DFEH is an interferometry technique based on Transmission Electron Microscopy recently invented and still being developed at CEMES-CNRS, which allows us to map crystalline strains with nanometer resolution and an accuracy of 10-4 over micrometer fields of view. The comparison of these experimental maps with simulation results obtained from Finite Element Modelling (FEM) allows one to explore, then possibly identify, the mechanical phenomena involved during the processing steps of FDSOI transistors.
In general, samples are fabricated using a Focused Ion Beam equipment and thinned down to 80-110 nm. Thus they suffer some elastic relaxation at, and close to, the two free surfaces. FEM is used to reproduce the observed strain in the same thin “measured sample”, taking into account the influence of thickness on the electron wave amplitudes and resulting phase contributions to the final hologram, then to retrieve the strain which was originally present in the bulk sample. Based on our (long) experience, these physically sound refinements never alter the measurements by more than 15%, most often by a mere 5%, for the planar devices we observe.
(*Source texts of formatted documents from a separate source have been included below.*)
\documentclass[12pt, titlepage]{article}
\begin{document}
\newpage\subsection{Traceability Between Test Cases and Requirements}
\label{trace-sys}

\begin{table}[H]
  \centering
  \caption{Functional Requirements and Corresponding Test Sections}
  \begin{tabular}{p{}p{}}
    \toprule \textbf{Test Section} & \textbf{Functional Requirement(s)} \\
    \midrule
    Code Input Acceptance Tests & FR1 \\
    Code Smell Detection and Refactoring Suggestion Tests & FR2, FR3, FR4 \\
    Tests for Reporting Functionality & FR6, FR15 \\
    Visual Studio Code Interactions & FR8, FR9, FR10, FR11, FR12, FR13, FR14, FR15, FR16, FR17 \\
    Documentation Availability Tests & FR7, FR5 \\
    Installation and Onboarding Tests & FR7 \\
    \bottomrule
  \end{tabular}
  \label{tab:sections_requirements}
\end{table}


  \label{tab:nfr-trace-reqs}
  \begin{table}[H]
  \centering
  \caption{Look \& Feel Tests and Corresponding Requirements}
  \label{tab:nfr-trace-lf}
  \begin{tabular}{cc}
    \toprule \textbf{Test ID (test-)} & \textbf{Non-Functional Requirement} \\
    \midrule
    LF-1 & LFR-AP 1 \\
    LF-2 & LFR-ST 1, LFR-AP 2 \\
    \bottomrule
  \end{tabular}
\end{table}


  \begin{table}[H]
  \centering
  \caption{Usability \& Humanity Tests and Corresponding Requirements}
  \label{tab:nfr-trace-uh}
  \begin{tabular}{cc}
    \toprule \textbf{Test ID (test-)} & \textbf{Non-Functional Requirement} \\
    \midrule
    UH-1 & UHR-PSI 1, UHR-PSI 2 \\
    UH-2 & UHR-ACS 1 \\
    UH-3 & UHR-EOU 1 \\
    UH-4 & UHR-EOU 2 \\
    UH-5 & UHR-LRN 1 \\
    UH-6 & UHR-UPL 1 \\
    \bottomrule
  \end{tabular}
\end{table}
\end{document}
In other words, the mappings directly obtained by DFEH reproduce very well the actual strain fields which reside in the transistor before thinning.
Following the different steps leading to the co-integration of n and p-MOS, from the “Ge condensation technique” to locally form a thin highly compressively strained SiGe layer to the opening of trenches, we have evidenced abnormal large strain relaxations of these layers at the trench edges, extending well beyond elasticity predictions. Numerical approaches suggest some “weakened interface” exist between the SiGe layer and the BOX. It can be simulated introducing weak elastic spring forces to bind the interface, instead of the foreseen rigid connection. Later confirmed by Raman and electrical studies and despite various hypothesis have been investigated (H, Ge-O bonds…), this phenomenon remains unexplained.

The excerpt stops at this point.